Einhorn Explains Green Mountain Short
Einhorn specifically singled out the cozy relationship between GMCR and M. Block & Sons.
"But we think two of the bigger issues we raised are the accounting issues stemming from GMCR’s capital spending and the relationship with the company’s key fulfillment partner, M. Block & Sons.
GMCR spent $350 million to expand its operations in 2011 and plans to spend twice that in 2012. It costs about $20 million to create enough manufacturing capacity to roast and package 1 billion K-cups a year. GMCR needs to expand capacity by a few billion K-cups a year, which may explain perhaps $100 million of annual spending. So where did GMCR spend the balance of the $350 million in 2011 and where does it plan to spend the balance of $700 million in 2012? If it can’t be explained, it raises the question: where is the money going?"

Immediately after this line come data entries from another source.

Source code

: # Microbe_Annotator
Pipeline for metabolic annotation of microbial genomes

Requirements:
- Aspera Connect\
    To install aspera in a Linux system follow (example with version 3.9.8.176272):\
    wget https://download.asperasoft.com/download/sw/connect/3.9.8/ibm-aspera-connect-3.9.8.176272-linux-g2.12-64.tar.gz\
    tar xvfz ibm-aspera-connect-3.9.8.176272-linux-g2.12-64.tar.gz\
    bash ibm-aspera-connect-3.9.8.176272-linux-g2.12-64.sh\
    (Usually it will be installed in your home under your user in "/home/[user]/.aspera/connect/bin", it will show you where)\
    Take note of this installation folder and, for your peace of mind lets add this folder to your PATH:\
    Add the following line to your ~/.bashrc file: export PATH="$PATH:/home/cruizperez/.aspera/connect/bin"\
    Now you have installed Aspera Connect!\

It should be noted that Green Mountain has had accounting issues in the past. The Securities and Exchange Commission examined Green Mountain's accounting in 2010. GMCR had to restate four years' worth of results last November.
Perhaps more concerning is the fact that GMCR does not generate any free cash flow.
Green Mountain generated negative free cash flow in each of the three last fiscal years (ended September). GMCR intends to spend $700 million in capital spending in fiscal 2012. Subsequently, investors cannot expect any free cash flow in 2012.